Cathie Wood’s Ark ETF is getting worse – the basic investment lesson we can all learn

New York — News Direct — Masterworks

It’s been two years since Cathie Wood’s ARK Invest started during the pandemic, and in the time since then, the fund has hit a big rough patch.

In 2021, the fund’s holdings in Roku, Teladoc, and Zoom fell below the value of the ETF. However, the latest market eruption has pressured the reeling firm. Ark was down more than 60% in August, fifty percentage points worse than the S&P 500.

A market rush creates too much for concentrated sites

Many people believe that, in 2021, the money manager was far too overreached on his concentrated positions in science and technology growth stocks. As meme stocks went “to the moon,” the lack of diversification caused Wood’s firm to decline.

In the latest market downturn, critics say the firm has not learned its lesson. In August, the hedge fund was still concentrated in technology growth positions. According to Ark’s most recent 13F filing, tech stocks still made up 34% of its portfolio.

Billionaires live by this basic investment rule

Before Ark’s demise, Wood had faced backlash for her contrarian views on the markets. Insiders speculate that Ark’s continued lack of diversification was another key factor in the fund’s performance.

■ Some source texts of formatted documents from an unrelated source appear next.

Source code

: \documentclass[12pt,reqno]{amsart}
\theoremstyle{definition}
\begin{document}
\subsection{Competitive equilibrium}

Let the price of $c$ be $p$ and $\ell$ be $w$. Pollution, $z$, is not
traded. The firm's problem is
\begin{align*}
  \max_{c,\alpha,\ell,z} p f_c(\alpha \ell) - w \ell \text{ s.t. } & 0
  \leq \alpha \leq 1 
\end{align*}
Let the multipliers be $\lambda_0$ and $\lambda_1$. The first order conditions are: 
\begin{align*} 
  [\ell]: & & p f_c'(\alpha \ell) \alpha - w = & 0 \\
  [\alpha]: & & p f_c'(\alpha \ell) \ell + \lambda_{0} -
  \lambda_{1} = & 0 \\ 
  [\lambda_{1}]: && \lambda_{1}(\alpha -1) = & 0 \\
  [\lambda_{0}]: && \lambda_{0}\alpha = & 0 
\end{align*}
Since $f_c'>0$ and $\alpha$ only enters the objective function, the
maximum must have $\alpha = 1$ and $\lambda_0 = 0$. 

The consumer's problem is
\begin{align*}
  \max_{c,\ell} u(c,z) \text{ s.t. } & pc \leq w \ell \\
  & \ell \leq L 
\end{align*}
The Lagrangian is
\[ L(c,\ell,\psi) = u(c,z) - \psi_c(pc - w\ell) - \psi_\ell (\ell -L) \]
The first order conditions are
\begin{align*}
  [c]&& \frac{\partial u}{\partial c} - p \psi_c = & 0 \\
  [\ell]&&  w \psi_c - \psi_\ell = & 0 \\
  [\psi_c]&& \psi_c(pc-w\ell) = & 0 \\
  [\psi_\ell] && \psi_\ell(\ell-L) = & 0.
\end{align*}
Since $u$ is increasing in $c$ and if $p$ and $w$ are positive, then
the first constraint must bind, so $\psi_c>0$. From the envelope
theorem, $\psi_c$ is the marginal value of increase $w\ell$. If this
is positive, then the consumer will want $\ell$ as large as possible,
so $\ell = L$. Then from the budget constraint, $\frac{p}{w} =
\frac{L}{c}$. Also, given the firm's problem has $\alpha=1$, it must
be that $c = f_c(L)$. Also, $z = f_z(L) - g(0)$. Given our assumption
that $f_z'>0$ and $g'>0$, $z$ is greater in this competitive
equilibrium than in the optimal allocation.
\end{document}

Many alternative assets can protect investors from a similar fate, especially tangible assets that have a low correlation with ordinary shares. Real estate provides a hedge for many, but experts are currently predicting a housing recession, depending on inflation and fed interest rate hikes.

It might sound unusual. Companies make profits. Rental properties collect rent. But what is possible fine art delivery?

Well, it can provide investors with the most important thing: growth.

Contemporary art prices have outperformed S&P 500 returns by 164% over the past 25 years, according to Citi. And investing in art is very successful for diversification because it is a real physical asset that has little correlation with the stock market.

On a scale of -1 to +1, with 0 indicating no connection at all, Citi found that the correlation between contemporary art and stocks was just -.04 over the past 25 years.

Earlier this year, Bank of America chief investment executive Michael Harnett cited artwork as a sharp way to outperform over the next decade – largely because of the asset’s track record as an inflation hedge.

Fine art has long been the asset class of choice for the financial elite, and has recently been unlocked by tech entrepreneurs through companies such as Masterworks.

Masterworks’ mission is to democratize the world of art investing and help people benefit from investing previously exclusive to the super-rich. We are the only platform that allows you to invest in multi-million dollar artworks by artists such as Basquiat, Picasso, Banksy, and more.

This post contains sponsored advertising content. This content is for informational purposes only and is not intended to be investment advice.